EXERCISE
Print the lines that start the entries and continue through the one holding "I don't think", please, exactly and with the pictures omitted.

EXTRACTED MATERIAL
====

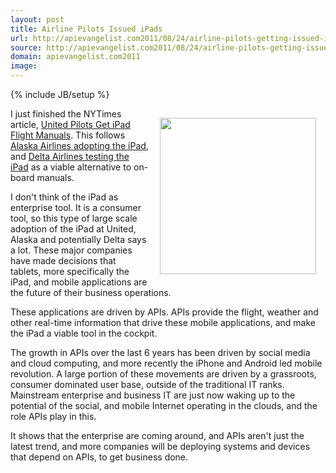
 ```yaml
---
layout: post
title: Airline Pilots Issued iPads
url: http://apievangelist.com2011/08/24/airline-pilots-getting-issued-ipads/
source: http://apievangelist.com2011/08/24/airline-pilots-getting-issued-ipads/
domain: apievangelist.com2011
image: 
---
```

{% include JB/setup %}
<img style="padding: 15px;" src="http://kinlane-productions.s3.amazonaws.com/api-evangelist/ipad-in-the-cockpit.jpg" alt="" width="250" align="right" />I just finished the NYTimes article, <a title="United Pilots Get iPad Flight Manuals" href="http://bits.blogs.nytimes.com/2011/08/23/united-airlines-to-give-all-pilots-ipad-flight-manuals/">United Pilots Get iPad Flight Manuals</a>. This follows <a title="Alaska Airlines adopting the iPad" href="http://www.pcworld.com/article/228924/ipad_enters_the_cockpit_on_alaska_air.html">Alaska Airlines adopting the iPad</a>, and <a title="Delta Airlines testing the iPad" href="http://www.appleinsider.com/articles/11/08/17/delta_airlines_now_testing_apple_ipad_as_electronic_flight_bag.html">Delta Airlines testing the iPad</a> as a viable alternative to on-board manuals.<p></p>
I don't think of the iPad as enterprise tool. It is a consumer tool, so this type of large scale adoption of the iPad at United, Alaska and potentially Delta says a lot. These major companies have made decisions that tablets, more specifically the iPad, and mobile applications are the future of their business operations.<p></p>
These applications are driven by APIs. APIs provide the flight, weather and other real-time information that drive these mobile applications, and make the iPad a viable tool in the cockpit.<p></p>
The growth in APIs over the last 6 years has been driven by social media and cloud computing, and more recently the iPhone and Android led mobile revolution. A large portion of these movements are driven by a grassroots, consumer dominated user base, outside of the traditional IT ranks. Mainstream enterprise and business IT are just now waking up to the potential of the social, and mobile Internet operating in the clouds, and the role APIs play in this.<p></p>
It shows that the enterprise are coming around, and APIs aren't just the latest trend, and more companies will be deploying systems and devices that depend on APIs, to get business done.

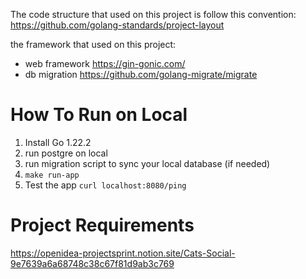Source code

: The code structure that used on this project is follow this convention: https://github.com/golang-standards/project-layout

the framework that used on this project: 
- web framework https://gin-gonic.com/
- db migration https://github.com/golang-migrate/migrate


# How To Run on Local
1. Install Go 1.22.2 
2. run postgre on local
3. run migration script to sync your local database (if needed)
4. ```make run-app```
5. Test the app
   ```curl localhost:8080/ping```


# Project Requirements 
https://openidea-projectsprint.notion.site/Cats-Social-9e7639a6a68748c38c67f81d9ab3c769
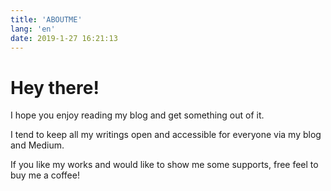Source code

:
 ```yaml
---
title: 'ABOUTME'
lang: 'en'
date: 2019-1-27 16:21:13
---
```


# Hey there!

<div align="left">

<p>I hope you enjoy reading my blog and get something out of it.</p>
<p>I tend to keep all my writings open and accessible for everyone via my blog and Medium.</p>
<p>If you like my works and would like to show me some supports, free feel to buy me a coffee!</p>

</div>

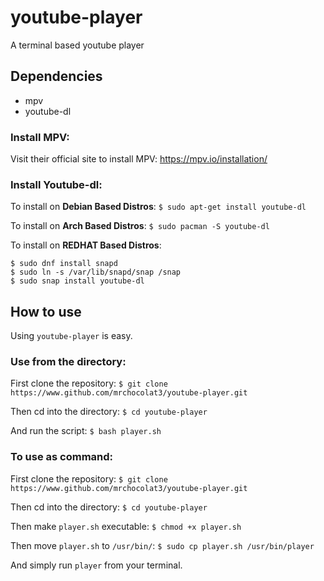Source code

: # youtube-player
A terminal based youtube player

## Dependencies
- mpv
- youtube-dl

### Install MPV:
Visit their official site to install MPV: https://mpv.io/installation/

### Install Youtube-dl:

To install on **Debian Based Distros**:
`$ sudo apt-get install youtube-dl`

To install on **Arch Based Distros**:
`$ sudo pacman -S youtube-dl`

To install on **REDHAT Based Distros**:
```
$ sudo dnf install snapd
$ sudo ln -s /var/lib/snapd/snap /snap
$ sudo snap install youtube-dl
```

## How to use
Using `youtube-player` is easy. 


### Use from the directory:
First clone the repository:
`$ git clone https://www.github.com/mrchocolat3/youtube-player.git`

Then cd into the directory:
`$ cd youtube-player`

And run the script:
`$ bash player.sh`


### To use as command:
First clone the repository:
`$ git clone https://www.github.com/mrchocolat3/youtube-player.git`

Then cd into the directory:
`$ cd youtube-player`

Then make `player.sh` executable:
`$ chmod +x player.sh`

Then move `player.sh` to `/usr/bin/`:
`$ sudo cp player.sh /usr/bin/player`

And simply run `player` from your terminal.
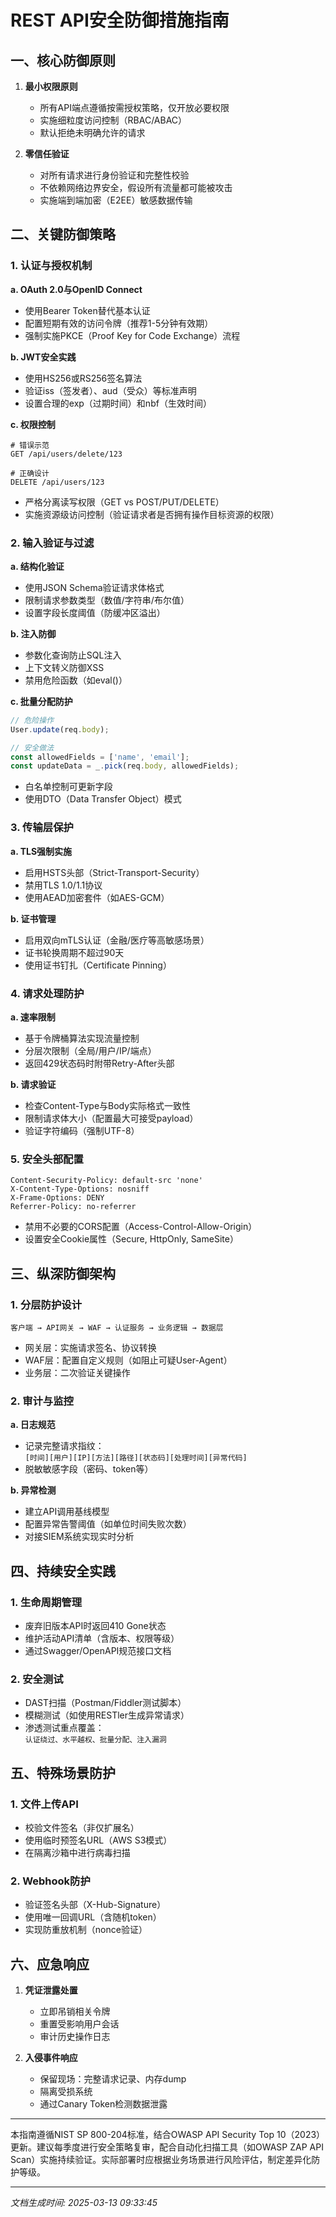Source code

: 

# REST API安全防御措施指南

## 一、核心防御原则
1. **最小权限原则**  
   - 所有API端点遵循按需授权策略，仅开放必要权限
   - 实施细粒度访问控制（RBAC/ABAC）
   - 默认拒绝未明确允许的请求

2. **零信任验证**  
   - 对所有请求进行身份验证和完整性校验
   - 不依赖网络边界安全，假设所有流量都可能被攻击
   - 实施端到端加密（E2EE）敏感数据传输

## 二、关键防御策略

### 1. 认证与授权机制
**a. OAuth 2.0与OpenID Connect**  
- 使用Bearer Token替代基本认证  
- 配置短期有效的访问令牌（推荐1-5分钟有效期）  
- 强制实施PKCE（Proof Key for Code Exchange）流程

**b. JWT安全实践**  
- 使用HS256或RS256签名算法  
- 验证iss（签发者）、aud（受众）等标准声明  
- 设置合理的exp（过期时间）和nbf（生效时间）

**c. 权限控制**  
```http
# 错误示范
GET /api/users/delete/123

# 正确设计
DELETE /api/users/123
```
- 严格分离读写权限（GET vs POST/PUT/DELETE）
- 实施资源级访问控制（验证请求者是否拥有操作目标资源的权限）

### 2. 输入验证与过滤
**a. 结构化验证**  
- 使用JSON Schema验证请求体格式
- 限制请求参数类型（数值/字符串/布尔值）
- 设置字段长度阈值（防缓冲区溢出）

**b. 注入防御**  
- 参数化查询防止SQL注入  
- 上下文转义防御XSS  
- 禁用危险函数（如eval()）

**c. 批量分配防护**  
```javascript
// 危险操作
User.update(req.body);

// 安全做法
const allowedFields = ['name', 'email'];
const updateData = _.pick(req.body, allowedFields);
```
- 白名单控制可更新字段
- 使用DTO（Data Transfer Object）模式

### 3. 传输层保护
**a. TLS强制实施**  
- 启用HSTS头部（Strict-Transport-Security）
- 禁用TLS 1.0/1.1协议
- 使用AEAD加密套件（如AES-GCM）

**b. 证书管理**  
- 启用双向mTLS认证（金融/医疗等高敏感场景）
- 证书轮换周期不超过90天
- 使用证书钉扎（Certificate Pinning）

### 4. 请求处理防护
**a. 速率限制**  
- 基于令牌桶算法实现流量控制  
- 分层次限制（全局/用户/IP/端点）  
- 返回429状态码时附带Retry-After头部

**b. 请求验证**  
- 检查Content-Type与Body实际格式一致性
- 限制请求体大小（配置最大可接受payload）
- 验证字符编码（强制UTF-8）

### 5. 安全头部配置
```http
Content-Security-Policy: default-src 'none'
X-Content-Type-Options: nosniff
X-Frame-Options: DENY
Referrer-Policy: no-referrer
```
- 禁用不必要的CORS配置（Access-Control-Allow-Origin）
- 设置安全Cookie属性（Secure, HttpOnly, SameSite）

## 三、纵深防御架构

### 1. 分层防护设计
```
客户端 → API网关 → WAF → 认证服务 → 业务逻辑 → 数据层
```
- 网关层：实施请求签名、协议转换
- WAF层：配置自定义规则（如阻止可疑User-Agent）
- 业务层：二次验证关键操作

### 2. 审计与监控
**a. 日志规范**  
- 记录完整请求指纹：  
  `[时间][用户][IP][方法][路径][状态码][处理时间][异常代码]`
- 脱敏敏感字段（密码、token等）

**b. 异常检测**  
- 建立API调用基线模型
- 配置异常告警阈值（如单位时间失败次数）
- 对接SIEM系统实现实时分析

## 四、持续安全实践

### 1. 生命周期管理
- 废弃旧版本API时返回410 Gone状态
- 维护活动API清单（含版本、权限等级）
- 通过Swagger/OpenAPI规范接口文档

### 2. 安全测试
- DAST扫描（Postman/Fiddler测试脚本）
- 模糊测试（如使用RESTler生成异常请求）
- 渗透测试重点覆盖：  
  `认证绕过、水平越权、批量分配、注入漏洞`

## 五、特殊场景防护

### 1. 文件上传API
- 校验文件签名（非仅扩展名）
- 使用临时预签名URL（AWS S3模式）
- 在隔离沙箱中进行病毒扫描

### 2. Webhook防护
- 验证签名头部（X-Hub-Signature）
- 使用唯一回调URL（含随机token）
- 实现防重放机制（nonce验证）

## 六、应急响应

1. **凭证泄露处置**  
   - 立即吊销相关令牌
   - 重置受影响用户会话
   - 审计历史操作日志

2. **入侵事件响应**  
   - 保留现场：完整请求记录、内存dump
   - 隔离受损系统
   - 通过Canary Token检测数据泄露

---

本指南遵循NIST SP 800-204标准，结合OWASP API Security Top 10（2023）更新。建议每季度进行安全策略复审，配合自动化扫描工具（如OWASP ZAP API Scan）实施持续验证。实际部署时应根据业务场景进行风险评估，制定差异化防护等级。

---

*文档生成时间: 2025-03-13 09:33:45*
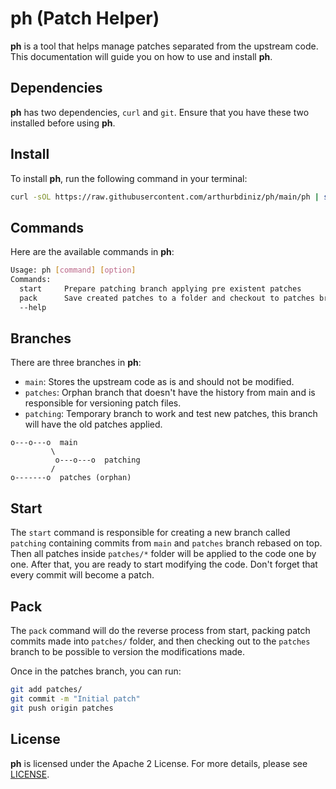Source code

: # ph (Patch Helper)

**ph** is a tool that helps manage patches separated from the upstream code. This documentation will guide you on how to use and install **ph**.

## Dependencies

**ph** has two dependencies, `curl` and `git`. Ensure that you have these two installed before using **ph**.

## Install

To install **ph**, run the following command in your terminal:

```bash
curl -sOL https://raw.githubusercontent.com/arthurbdiniz/ph/main/ph | sudo mv ph /usr/local/bin/
```

## Commands

Here are the available commands in **ph**:

```bash
Usage: ph [command] [option]
Commands:
  start     Prepare patching branch applying pre existent patches
  pack      Save created patches to a folder and checkout to patches branch
  --help
```

## Branches

There are three branches in **ph**:

- `main`: Stores the upstream code as is and should not be modified.
- `patches`: Orphan branch that doesn't have the history from main and is responsible for versioning patch files.
- `patching`: Temporary branch to work and test new patches, this branch will have the old patches applied.


```
o---o---o  main
         \
          o---o---o  patching
         /
o-------o  patches (orphan)
```

## Start

The `start` command is responsible for creating a new branch called `patching` containing commits from `main` and `patches` branch rebased on top. Then all patches inside `patches/*` folder will be applied to the code one by one. After that, you are ready to start modifying the code. Don't forget that every commit will become a patch.

## Pack

The `pack` command will do the reverse process from start, packing patch commits made into `patches/` folder, and then checking out to the `patches` branch to be possible to version the modifications made.

Once in the patches branch, you can run:

```bash
git add patches/
git commit -m "Initial patch"
git push origin patches
```

## License

**ph** is licensed under the Apache 2 License. For more details, please see [LICENSE](https://github.com/arthurbdiniz/ph/blob/main/LICENSE).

====

RESULT OF THIS EXERCISE
 ```yaml
---
layout: post
title: Airline Pilots Issued iPads
url: http://apievangelist.com2011/08/24/airline-pilots-getting-issued-ipads/
source: http://apievangelist.com2011/08/24/airline-pilots-getting-issued-ipads/
domain: apievangelist.com2011
image: 
---
```

{% include JB/setup %}
<img style="padding: 15px;" src="http://kinlane-productions.s3.amazonaws.com/api-evangelist/ipad-in-the-cockpit.jpg" alt="" width="250" align="right" />I just finished the NYTimes article, <a title="United Pilots Get iPad Flight Manuals" href="http://bits.blogs.nytimes.com/2011/08/23/united-airlines-to-give-all-pilots-ipad-flight-manuals/">United Pilots Get iPad Flight Manuals</a>. This follows <a title="Alaska Airlines adopting the iPad" href="http://www.pcworld.com/article/228924/ipad_enters_the_cockpit_on_alaska_air.html">Alaska Airlines adopting the iPad</a>, and <a title="Delta Airlines testing the iPad" href="http://www.appleinsider.com/articles/11/08/17/delta_airlines_now_testing_apple_ipad_as_electronic_flight_bag.html">Delta Airlines testing the iPad</a> as a viable alternative to on-board manuals.<p></p>
I don't think of the iPad as enterprise tool. It is a consumer tool, so this type of large scale adoption of the iPad at United, Alaska and potentially Delta says a lot. These major companies have made decisions that tablets, more specifically the iPad, and mobile applications are the future of their business operations.<p></p>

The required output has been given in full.